Assigned task: Transcribe the whole listing precisely, leaving nothing out.

Materials provided:
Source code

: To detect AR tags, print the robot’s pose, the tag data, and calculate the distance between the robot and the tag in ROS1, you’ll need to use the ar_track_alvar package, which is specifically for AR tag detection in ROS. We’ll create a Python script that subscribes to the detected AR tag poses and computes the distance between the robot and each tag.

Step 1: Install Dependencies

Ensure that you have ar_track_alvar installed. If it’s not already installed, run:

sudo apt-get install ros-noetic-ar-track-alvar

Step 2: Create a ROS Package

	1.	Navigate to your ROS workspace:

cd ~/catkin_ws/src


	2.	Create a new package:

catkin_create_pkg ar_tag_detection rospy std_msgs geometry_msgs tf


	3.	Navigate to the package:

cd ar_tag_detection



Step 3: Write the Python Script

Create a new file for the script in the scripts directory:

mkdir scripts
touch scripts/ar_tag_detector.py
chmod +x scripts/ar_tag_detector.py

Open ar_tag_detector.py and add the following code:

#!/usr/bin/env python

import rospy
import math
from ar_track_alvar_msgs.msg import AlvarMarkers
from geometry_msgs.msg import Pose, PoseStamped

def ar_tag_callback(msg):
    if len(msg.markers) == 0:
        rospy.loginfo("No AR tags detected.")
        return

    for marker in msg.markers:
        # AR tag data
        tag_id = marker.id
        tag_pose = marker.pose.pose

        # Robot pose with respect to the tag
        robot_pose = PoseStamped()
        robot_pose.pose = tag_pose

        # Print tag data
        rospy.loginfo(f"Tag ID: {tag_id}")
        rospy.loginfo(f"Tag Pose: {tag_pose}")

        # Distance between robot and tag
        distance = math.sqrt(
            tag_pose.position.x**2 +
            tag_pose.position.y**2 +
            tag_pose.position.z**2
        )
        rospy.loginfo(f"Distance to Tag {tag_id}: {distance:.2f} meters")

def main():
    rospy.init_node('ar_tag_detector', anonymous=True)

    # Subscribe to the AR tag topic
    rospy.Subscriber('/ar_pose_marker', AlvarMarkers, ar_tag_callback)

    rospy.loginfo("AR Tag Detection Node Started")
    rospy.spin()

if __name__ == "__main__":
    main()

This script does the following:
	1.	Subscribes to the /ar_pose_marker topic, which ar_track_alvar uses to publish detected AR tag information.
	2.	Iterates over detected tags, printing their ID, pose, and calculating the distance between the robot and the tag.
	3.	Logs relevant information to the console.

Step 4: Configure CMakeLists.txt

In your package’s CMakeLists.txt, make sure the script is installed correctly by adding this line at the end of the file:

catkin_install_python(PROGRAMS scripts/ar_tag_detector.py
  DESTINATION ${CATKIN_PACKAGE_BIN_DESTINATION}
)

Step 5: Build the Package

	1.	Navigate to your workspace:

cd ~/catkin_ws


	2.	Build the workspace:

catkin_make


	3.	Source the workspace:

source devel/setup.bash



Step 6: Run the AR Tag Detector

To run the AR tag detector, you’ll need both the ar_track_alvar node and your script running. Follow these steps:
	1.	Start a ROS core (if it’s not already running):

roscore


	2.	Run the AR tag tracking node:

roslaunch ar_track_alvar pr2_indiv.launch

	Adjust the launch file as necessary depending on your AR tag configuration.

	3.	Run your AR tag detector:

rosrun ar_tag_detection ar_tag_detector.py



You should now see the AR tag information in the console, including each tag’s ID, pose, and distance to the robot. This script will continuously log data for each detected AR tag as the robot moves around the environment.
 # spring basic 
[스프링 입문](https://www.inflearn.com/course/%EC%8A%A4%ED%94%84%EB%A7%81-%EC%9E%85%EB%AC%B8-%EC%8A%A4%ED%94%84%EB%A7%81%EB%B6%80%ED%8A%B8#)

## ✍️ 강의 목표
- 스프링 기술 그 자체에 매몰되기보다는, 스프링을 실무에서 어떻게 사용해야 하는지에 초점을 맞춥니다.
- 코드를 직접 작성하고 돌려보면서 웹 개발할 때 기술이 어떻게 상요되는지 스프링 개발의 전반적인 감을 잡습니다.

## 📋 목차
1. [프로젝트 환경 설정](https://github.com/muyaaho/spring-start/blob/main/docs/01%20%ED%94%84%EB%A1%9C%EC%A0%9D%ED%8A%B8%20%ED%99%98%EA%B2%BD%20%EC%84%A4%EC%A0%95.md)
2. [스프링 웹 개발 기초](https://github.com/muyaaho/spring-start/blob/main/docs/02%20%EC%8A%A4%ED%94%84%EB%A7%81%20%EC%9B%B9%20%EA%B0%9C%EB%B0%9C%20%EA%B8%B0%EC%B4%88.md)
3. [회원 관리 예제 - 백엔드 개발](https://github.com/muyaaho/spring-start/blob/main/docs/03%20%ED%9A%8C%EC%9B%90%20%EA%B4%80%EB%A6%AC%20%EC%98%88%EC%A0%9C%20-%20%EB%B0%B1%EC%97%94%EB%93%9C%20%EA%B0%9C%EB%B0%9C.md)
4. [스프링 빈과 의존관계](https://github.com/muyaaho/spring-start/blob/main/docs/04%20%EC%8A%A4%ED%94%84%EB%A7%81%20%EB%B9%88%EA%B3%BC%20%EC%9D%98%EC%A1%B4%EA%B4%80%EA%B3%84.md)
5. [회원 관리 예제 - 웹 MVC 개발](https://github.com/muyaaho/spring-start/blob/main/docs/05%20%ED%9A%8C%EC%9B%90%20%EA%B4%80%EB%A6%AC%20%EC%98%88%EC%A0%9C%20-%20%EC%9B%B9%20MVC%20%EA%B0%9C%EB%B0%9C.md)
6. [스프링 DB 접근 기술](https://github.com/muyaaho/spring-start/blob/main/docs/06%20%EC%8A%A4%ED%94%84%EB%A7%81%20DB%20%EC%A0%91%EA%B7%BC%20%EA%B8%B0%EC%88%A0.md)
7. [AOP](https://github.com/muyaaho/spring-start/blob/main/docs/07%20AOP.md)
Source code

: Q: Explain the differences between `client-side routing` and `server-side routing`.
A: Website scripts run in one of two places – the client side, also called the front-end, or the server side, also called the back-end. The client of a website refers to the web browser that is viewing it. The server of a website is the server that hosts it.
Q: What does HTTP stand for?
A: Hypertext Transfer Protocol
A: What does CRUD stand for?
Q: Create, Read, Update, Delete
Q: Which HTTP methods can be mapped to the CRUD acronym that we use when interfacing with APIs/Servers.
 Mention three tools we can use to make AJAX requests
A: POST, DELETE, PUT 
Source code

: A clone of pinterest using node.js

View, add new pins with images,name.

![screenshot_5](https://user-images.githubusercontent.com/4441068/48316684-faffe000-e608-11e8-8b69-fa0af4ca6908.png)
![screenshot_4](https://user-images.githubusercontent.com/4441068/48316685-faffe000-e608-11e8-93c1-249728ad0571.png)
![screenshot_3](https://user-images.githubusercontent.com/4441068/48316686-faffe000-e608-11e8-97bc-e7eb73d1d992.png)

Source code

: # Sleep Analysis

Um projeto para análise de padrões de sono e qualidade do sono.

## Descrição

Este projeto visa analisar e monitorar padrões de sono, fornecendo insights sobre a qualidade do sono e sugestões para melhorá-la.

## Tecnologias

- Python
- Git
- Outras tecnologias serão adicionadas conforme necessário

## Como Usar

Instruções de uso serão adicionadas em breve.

Answer box:
Source code

: To detect AR tags, print the robot’s pose, the tag data, and calculate the distance between the robot and the tag in ROS1, you’ll need to use the ar_track_alvar package, which is specifically for AR tag detection in ROS. We’ll create a Python script that subscribes to the detected AR tag poses and computes the distance between the robot and each tag.

Step 1: Install Dependencies

Ensure that you have ar_track_alvar installed. If it’s not already installed, run:

sudo apt-get install ros-noetic-ar-track-alvar

Step 2: Create a ROS Package

	1.	Navigate to your ROS workspace:

cd ~/catkin_ws/src


	2.	Create a new package:

catkin_create_pkg ar_tag_detection rospy std_msgs geometry_msgs tf


	3.	Navigate to the package:

cd ar_tag_detection



Step 3: Write the Python Script

Create a new file for the script in the scripts directory:

mkdir scripts
touch scripts/ar_tag_detector.py
chmod +x scripts/ar_tag_detector.py

Open ar_tag_detector.py and add the following code:

#!/usr/bin/env python

import rospy
import math
from ar_track_alvar_msgs.msg import AlvarMarkers
from geometry_msgs.msg import Pose, PoseStamped

def ar_tag_callback(msg):
    if len(msg.markers) == 0:
        rospy.loginfo("No AR tags detected.")
        return

    for marker in msg.markers:
        # AR tag data
        tag_id = marker.id
        tag_pose = marker.pose.pose

        # Robot pose with respect to the tag
        robot_pose = PoseStamped()
        robot_pose.pose = tag_pose

        # Print tag data
        rospy.loginfo(f"Tag ID: {tag_id}")
        rospy.loginfo(f"Tag Pose: {tag_pose}")

        # Distance between robot and tag
        distance = math.sqrt(
            tag_pose.position.x**2 +
            tag_pose.position.y**2 +
            tag_pose.position.z**2
        )
        rospy.loginfo(f"Distance to Tag {tag_id}: {distance:.2f} meters")

def main():
    rospy.init_node('ar_tag_detector', anonymous=True)

    # Subscribe to the AR tag topic
    rospy.Subscriber('/ar_pose_marker', AlvarMarkers, ar_tag_callback)

    rospy.loginfo("AR Tag Detection Node Started")
    rospy.spin()

if __name__ == "__main__":
    main()

This script does the following:
	1.	Subscribes to the /ar_pose_marker topic, which ar_track_alvar uses to publish detected AR tag information.
	2.	Iterates over detected tags, printing their ID, pose, and calculating the distance between the robot and the tag.
	3.	Logs relevant information to the console.

Step 4: Configure CMakeLists.txt

In your package’s CMakeLists.txt, make sure the script is installed correctly by adding this line at the end of the file:

catkin_install_python(PROGRAMS scripts/ar_tag_detector.py
  DESTINATION ${CATKIN_PACKAGE_BIN_DESTINATION}
)

Step 5: Build the Package

	1.	Navigate to your workspace:

cd ~/catkin_ws


	2.	Build the workspace:

catkin_make


	3.	Source the workspace:

source devel/setup.bash



Step 6: Run the AR Tag Detector

To run the AR tag detector, you’ll need both the ar_track_alvar node and your script running. Follow these steps:
	1.	Start a ROS core (if it’s not already running):

roscore


	2.	Run the AR tag tracking node:

roslaunch ar_track_alvar pr2_indiv.launch

	Adjust the launch file as necessary depending on your AR tag configuration.

	3.	Run your AR tag detector:

rosrun ar_tag_detection ar_tag_detector.py



You should now see the AR tag information in the console, including each tag’s ID, pose, and distance to the robot. This script will continuously log data for each detected AR tag as the robot moves around the environment.
 # spring basic 
[스프링 입문](https://www.inflearn.com/course/%EC%8A%A4%ED%94%84%EB%A7%81-%EC%9E%85%EB%AC%B8-%EC%8A%A4%ED%94%84%EB%A7%81%EB%B6%80%ED%8A%B8#)

## ✍️ 강의 목표
- 스프링 기술 그 자체에 매몰되기보다는, 스프링을 실무에서 어떻게 사용해야 하는지에 초점을 맞춥니다.
- 코드를 직접 작성하고 돌려보면서 웹 개발할 때 기술이 어떻게 상요되는지 스프링 개발의 전반적인 감을 잡습니다.

## 📋 목차
1. [프로젝트 환경 설정](https://github.com/muyaaho/spring-start/blob/main/docs/01%20%ED%94%84%EB%A1%9C%EC%A0%9D%ED%8A%B8%20%ED%99%98%EA%B2%BD%20%EC%84%A4%EC%A0%95.md)
2. [스프링 웹 개발 기초](https://github.com/muyaaho/spring-start/blob/main/docs/02%20%EC%8A%A4%ED%94%84%EB%A7%81%20%EC%9B%B9%20%EA%B0%9C%EB%B0%9C%20%EA%B8%B0%EC%B4%88.md)
3. [회원 관리 예제 - 백엔드 개발](https://github.com/muyaaho/spring-start/blob/main/docs/03%20%ED%9A%8C%EC%9B%90%20%EA%B4%80%EB%A6%AC%20%EC%98%88%EC%A0%9C%20-%20%EB%B0%B1%EC%97%94%EB%93%9C%20%EA%B0%9C%EB%B0%9C.md)
4. [스프링 빈과 의존관계](https://github.com/muyaaho/spring-start/blob/main/docs/04%20%EC%8A%A4%ED%94%84%EB%A7%81%20%EB%B9%88%EA%B3%BC%20%EC%9D%98%EC%A1%B4%EA%B4%80%EA%B3%84.md)
5. [회원 관리 예제 - 웹 MVC 개발](https://github.com/muyaaho/spring-start/blob/main/docs/05%20%ED%9A%8C%EC%9B%90%20%EA%B4%80%EB%A6%AC%20%EC%98%88%EC%A0%9C%20-%20%EC%9B%B9%20MVC%20%EA%B0%9C%EB%B0%9C.md)
6. [스프링 DB 접근 기술](https://github.com/muyaaho/spring-start/blob/main/docs/06%20%EC%8A%A4%ED%94%84%EB%A7%81%20DB%20%EC%A0%91%EA%B7%BC%20%EA%B8%B0%EC%88%A0.md)
7. [AOP](https://github.com/muyaaho/spring-start/blob/main/docs/07%20AOP.md)
Source code

: Q: Explain the differences between `client-side routing` and `server-side routing`.
A: Website scripts run in one of two places – the client side, also called the front-end, or the server side, also called the back-end. The client of a website refers to the web browser that is viewing it. The server of a website is the server that hosts it.
Q: What does HTTP stand for?
A: Hypertext Transfer Protocol
A: What does CRUD stand for?
Q: Create, Read, Update, Delete
Q: Which HTTP methods can be mapped to the CRUD acronym that we use when interfacing with APIs/Servers.
 Mention three tools we can use to make AJAX requests
A: POST, DELETE, PUT 
Source code

: A clone of pinterest using node.js

View, add new pins with images,name.

![screenshot_5](https://user-images.githubusercontent.com/4441068/48316684-faffe000-e608-11e8-8b69-fa0af4ca6908.png)
![screenshot_4](https://user-images.githubusercontent.com/4441068/48316685-faffe000-e608-11e8-93c1-249728ad0571.png)
![screenshot_3](https://user-images.githubusercontent.com/4441068/48316686-faffe000-e608-11e8-97bc-e7eb73d1d992.png)

Source code

: # Sleep Analysis

Um projeto para análise de padrões de sono e qualidade do sono.

## Descrição

Este projeto visa analisar e monitorar padrões de sono, fornecendo insights sobre a qualidade do sono e sugestões para melhorá-la.

## Tecnologias

- Python
- Git
- Outras tecnologias serão adicionadas conforme necessário

## Como Usar

Instruções de uso serão adicionadas em breve.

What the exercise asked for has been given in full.